Copy out each line of the data below in which "more" appears.

## Pictures paired with source code:
* * * *

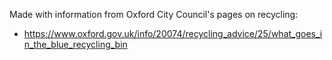 Made with information from Oxford City Council's pages on recycling:

- https://www.oxford.gov.uk/info/20074/recycling_advice/25/what_goes_in_the_blue_recycling_bin
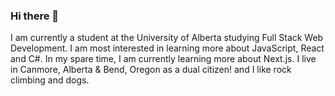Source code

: ### Hi there 👋
I am currently a student at the University of Alberta studying Full Stack Web Development. I am most interested in learning more about JavaScript, React and C#. In my spare time, I am currently learning more about Next.js. I live in Canmore, Alberta & Bend, Oregon as a dual citizen! and I like rock climbing and dogs.
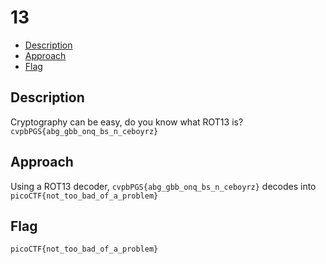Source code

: # 13

- [Description](#description)
- [Approach](#approach)
- [Flag](#flag)

## Description

Cryptography can be easy, do you know what ROT13 is? `cvpbPGS{abg_gbb_onq_bs_n_ceboyrz}`

## Approach

Using a ROT13 decoder, `cvpbPGS{abg_gbb_onq_bs_n_ceboyrz}` decodes into `picoCTF{not_too_bad_of_a_problem}`

## Flag

`picoCTF{not_too_bad_of_a_problem}`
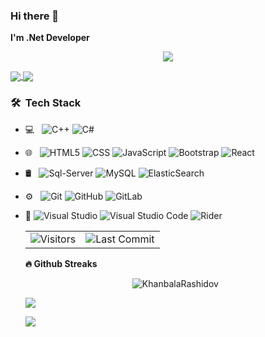 ### Hi there 👋
**I'm .Net Developer**

<p align='center'>
    <img src="https://gidigi.com/cdn/love.gif">
</p>

 <a href="https://github-readme-stats.vercel.app/api?username=KhanbalaRashidov&count_private=true&show_icons=true&theme=chartreuse-dark">
  <img align="center" src="https://github-readme-stats.vercel.app/api?username=KhanbalaRashidov&bg_color=30,e96443,904e95&title_color=fff&text_color=fff" />
</a>
<a href="https://github.com/m0rp43us">
  <img align="center" src="https://github-readme-stats.vercel.app/api/top-langs/?username=KhanbalaRashidov&bg_color=30,e96443,904e95&title_color=fff&text_color=fff" />
</a>

<h3> 🛠 &nbsp;Tech Stack</h3>

- 💻 &nbsp;
  ![C++](https://img.shields.io/badge/-C++-333333?style=flat&logo=C%2B%2B&logoColor=00599C)
  ![C#](https://img.shields.io/badge/c%23%20-%23239120.svg?style=flat&logo=c-sharp&locoColor=00599C")
- 🌐 &nbsp;
  ![HTML5](https://img.shields.io/badge/-HTML5-333333?style=flat&logo=HTML5)
  ![CSS](https://img.shields.io/badge/-CSS-333333?style=flat&logo=CSS3&logoColor=1572B6)
  ![JavaScript](https://img.shields.io/badge/-JavaScript-333333?style=flat&logo=javascript)
  ![Bootstrap](https://img.shields.io/badge/-Bootstrap-333333?style=flat&logo=bootstrap&logoColor=563D7C)
  ![React](https://img.shields.io/badge/-React-333333?style=flat&logo=react)
- 🛢 &nbsp;
  ![Sql-Server](https://img.shields.io/badge/-SQL%20Server-333333?style=flat&logo=microsoft-sql-server)
  ![MySQL](https://img.shields.io/badge/-MySQL-333333?style=flat&logo=mysql)
  ![ElasticSearch](https://img.shields.io/badge/-Elastic-333333?style=flat&logo=elasticsearch)
- ⚙️ &nbsp;
  ![Git](https://img.shields.io/badge/-Git-333333?style=flat&logo=git)
  ![GitHub](https://img.shields.io/badge/-GitHub-333333?style=flat&logo=github)
  ![GitLab](https://img.shields.io/badge/-GitLab-333333?style=flat&logo=gitlab)
- 🔧 ![Visual Studio](https://img.shields.io/badge/-Visual%20Studio-333333?style=flat&logo=visual-studio&logoColor=3D155F)
  ![Visual Studio Code](https://img.shields.io/badge/-Visual%20Studio%20Code-333333?style=flat&logo=visual-studio-code&logoColor=007ACC)
  ![Rider](https://img.shields.io/badge/-Rider-333333?style=flat&logo=php-storm&logoColor=007ACC)
  
  <table>
  <tr>
    <td ><img alt="Visitors" src="https://komarev.com/ghpvc/?username=KhanbalaRashidov&style=flat&labelColor=black&logo=github&label=PROFILE+VIEWS&color=29bf12"/></td>
    <td  ><img alt="Last Commit" src="https://img.shields.io/github/last-commit/KhanbalaRashidov/KhanbalaRashidov?logo=markdown&label=LAST+UPDATE&color=29bf12&style=flat">
</td>
  </tr>
</table>

  <b>🔥 Github Streaks</b>
<p align="center"><img src="https://github-readme-streak-stats.herokuapp.com/?user=KhanbalaRashidov&theme=black-ice&hide_border=true&stroke=0000&background=0D1117&ring=e05397&fire=e05397&currStreakLabel=e05397&bg_color=30,e96443,904e95&title_color=fff&text_color=fff" alt="KhanbalaRashidov" /></p>

![](./profile-3d-contrib/profile-green-animate.svg)


![](https://github.com/KhanbalaRashidov/KhanbalaRashidov/blob/output/github-contribution-grid-snake.svg)
 

<!--
**KhanbalaRashidov/KhanbalaRashidov** is a ✨ _special_ ✨ repository because its `README.md` (this file) appears on your GitHub profile.

Here are some ideas to get you started:

- 🔭 I’m currently working on ...
- 🌱 I’m currently learning ...
- 👯 I’m looking to collaborate on ...
- 🤔 I’m looking for help with ...
- 💬 Ask me about ...
- 📫 How to reach me: ...
- 😄 Pronouns: ...
- ⚡ Fun fact: ...
-->
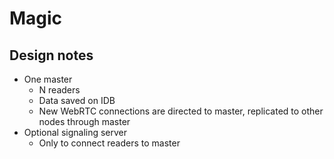 # Magic

## Design notes

- One master
  - N readers
  - Data saved on IDB
  - New WebRTC connections are directed to master, replicated to other nodes through master
- Optional signaling server
  - Only to connect readers to master
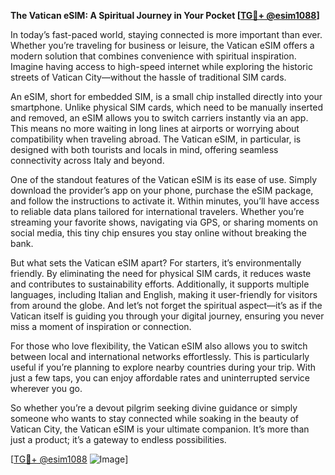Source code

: **The Vatican eSIM: A Spiritual Journey in Your Pocket [[TG💪+ @esim1088](https://t.me/s/esim1088)]**

In today’s fast-paced world, staying connected is more important than ever. Whether you’re traveling for business or leisure, the Vatican eSIM offers a modern solution that combines convenience with spiritual inspiration. Imagine having access to high-speed internet while exploring the historic streets of Vatican City—without the hassle of traditional SIM cards.

An eSIM, short for embedded SIM, is a small chip installed directly into your smartphone. Unlike physical SIM cards, which need to be manually inserted and removed, an eSIM allows you to switch carriers instantly via an app. This means no more waiting in long lines at airports or worrying about compatibility when traveling abroad. The Vatican eSIM, in particular, is designed with both tourists and locals in mind, offering seamless connectivity across Italy and beyond.

One of the standout features of the Vatican eSIM is its ease of use. Simply download the provider’s app on your phone, purchase the eSIM package, and follow the instructions to activate it. Within minutes, you’ll have access to reliable data plans tailored for international travelers. Whether you’re streaming your favorite shows, navigating via GPS, or sharing moments on social media, this tiny chip ensures you stay online without breaking the bank.

But what sets the Vatican eSIM apart? For starters, it’s environmentally friendly. By eliminating the need for physical SIM cards, it reduces waste and contributes to sustainability efforts. Additionally, it supports multiple languages, including Italian and English, making it user-friendly for visitors from around the globe. And let’s not forget the spiritual aspect—it’s as if the Vatican itself is guiding you through your digital journey, ensuring you never miss a moment of inspiration or connection.

For those who love flexibility, the Vatican eSIM also allows you to switch between local and international networks effortlessly. This is particularly useful if you’re planning to explore nearby countries during your trip. With just a few taps, you can enjoy affordable rates and uninterrupted service wherever you go.

So whether you’re a devout pilgrim seeking divine guidance or simply someone who wants to stay connected while soaking in the beauty of Vatican City, the Vatican eSIM is your ultimate companion. It’s more than just a product; it’s a gateway to endless possibilities.

[[TG💪+ @esim1088](https://t.me/s/esim1088) ![Image](https://i.postimg.cc/Y0z9fWf4/image.png)]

* * * *

## Response for this exercise:
I am currently a student at the University of Alberta studying Full Stack Web Development. I am most interested in learning more about JavaScript, React and C#. In my spare time, I am currently learning more about Next.js. I live in Canmore, Alberta & Bend, Oregon as a dual citizen! and I like rock climbing and dogs.
In today’s fast-paced world, staying connected is more important than ever. Whether you’re traveling for business or leisure, the Vatican eSIM offers a modern solution that combines convenience with spiritual inspiration. Imagine having access to high-speed internet while exploring the historic streets of Vatican City—without the hassle of traditional SIM cards.
An eSIM, short for embedded SIM, is a small chip installed directly into your smartphone. Unlike physical SIM cards, which need to be manually inserted and removed, an eSIM allows you to switch carriers instantly via an app. This means no more waiting in long lines at airports or worrying about compatibility when traveling abroad. The Vatican eSIM, in particular, is designed with both tourists and locals in mind, offering seamless connectivity across Italy and beyond.
So whether you’re a devout pilgrim seeking divine guidance or simply someone who wants to stay connected while soaking in the beauty of Vatican City, the Vatican eSIM is your ultimate companion. It’s more than just a product; it’s a gateway to endless possibilities.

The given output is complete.